What to produce :: Scan the entries that follow and copy out every line containing "valid".

——

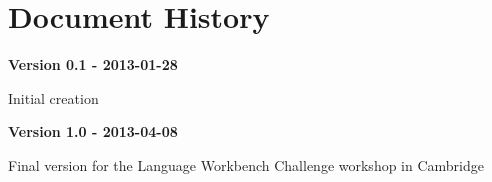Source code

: \newpage
\section*{Document History}

\textbf {Version 0.1 - 2013-01-28}
\begin{compactitem}
\item Initial creation \\
\end{compactitem}

\textbf {Version 1.0 - 2013-04-08}
\begin{compactitem}
\item Final version for the Language Workbench Challenge workshop in Cambridge
\\
\end{compactitem}
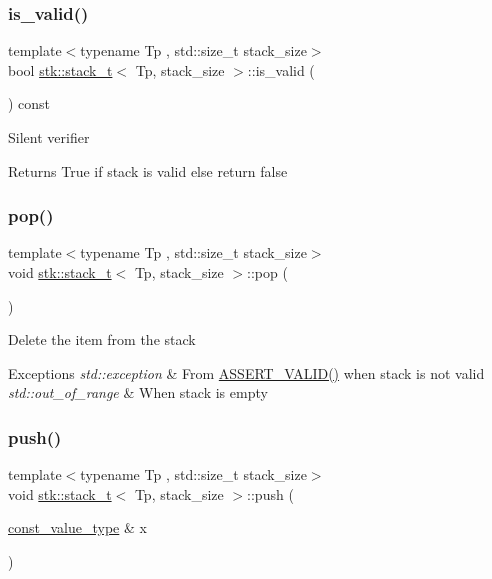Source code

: \subsubsection{\texorpdfstring{is\+\_\+valid()}{is\_valid()}}
{\footnotesize\ttfamily template$<$typename Tp , std\+::size\+\_\+t stack\+\_\+size$>$ \\
bool \hyperlink{classstk_1_1stack__t}{stk\+::stack\+\_\+t}$<$ Tp, stack\+\_\+size $>$\+::is\+\_\+valid (\begin{DoxyParamCaption}{ }\end{DoxyParamCaption}) const\hspace{0.3cm}{\ttfamily [private]}}

Silent verifier \begin{DoxyReturn}{Returns}
True if stack is valid else return false 
\end{DoxyReturn}
\mbox{\label{classstk_1_1stack__t_a5be99b150a46b8456643cbc40bcefca8}} 
\subsubsection{\texorpdfstring{pop()}{pop()}}
{\footnotesize\ttfamily template$<$typename Tp , std\+::size\+\_\+t stack\+\_\+size$>$ \\
void \hyperlink{classstk_1_1stack__t}{stk\+::stack\+\_\+t}$<$ Tp, stack\+\_\+size $>$\+::pop (\begin{DoxyParamCaption}{ }\end{DoxyParamCaption})}

Delete the item from the stack 
\begin{DoxyExceptions}{Exceptions}
{\em std\+::exception} & From \hyperlink{stack_8h_a4ad7af85cae2910ffcf6bfbcb8278886}{A\+S\+S\+E\+R\+T\+\_\+\+V\+A\+L\+I\+D()} when stack is not valid \\
\hline
{\em std\+::out\+\_\+of\+\_\+range} & When stack is empty \\
\hline
\end{DoxyExceptions}
\mbox{\label{classstk_1_1stack__t_aad7638faa441f17e91ba9a8f5663be4c}} 
\subsubsection{\texorpdfstring{push()}{push()}}
{\footnotesize\ttfamily template$<$typename Tp , std\+::size\+\_\+t stack\+\_\+size$>$ \\
void \hyperlink{classstk_1_1stack__t}{stk\+::stack\+\_\+t}$<$ Tp, stack\+\_\+size $>$\+::push (\begin{DoxyParamCaption}\item[{\hyperlink{classstk_1_1stack__t_a27d586bc06e0faf30a2a980cd8ffd125}{const\+\_\+value\+\_\+type} \&}]{x }\end{DoxyParamCaption})}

——

Your solution ::
: \subsubsection{\texorpdfstring{is\+\_\+valid()}{is\_valid()}}
bool \hyperlink{classstk_1_1stack__t}{stk\+::stack\+\_\+t}$<$ Tp, stack\+\_\+size $>$\+::is\+\_\+valid (\begin{DoxyParamCaption}{ }\end{DoxyParamCaption}) const\hspace{0.3cm}{\ttfamily [private]}}
True if stack is valid else return false 
{\em std\+::exception} & From \hyperlink{stack_8h_a4ad7af85cae2910ffcf6bfbcb8278886}{A\+S\+S\+E\+R\+T\+\_\+\+V\+A\+L\+I\+D()} when stack is not valid \\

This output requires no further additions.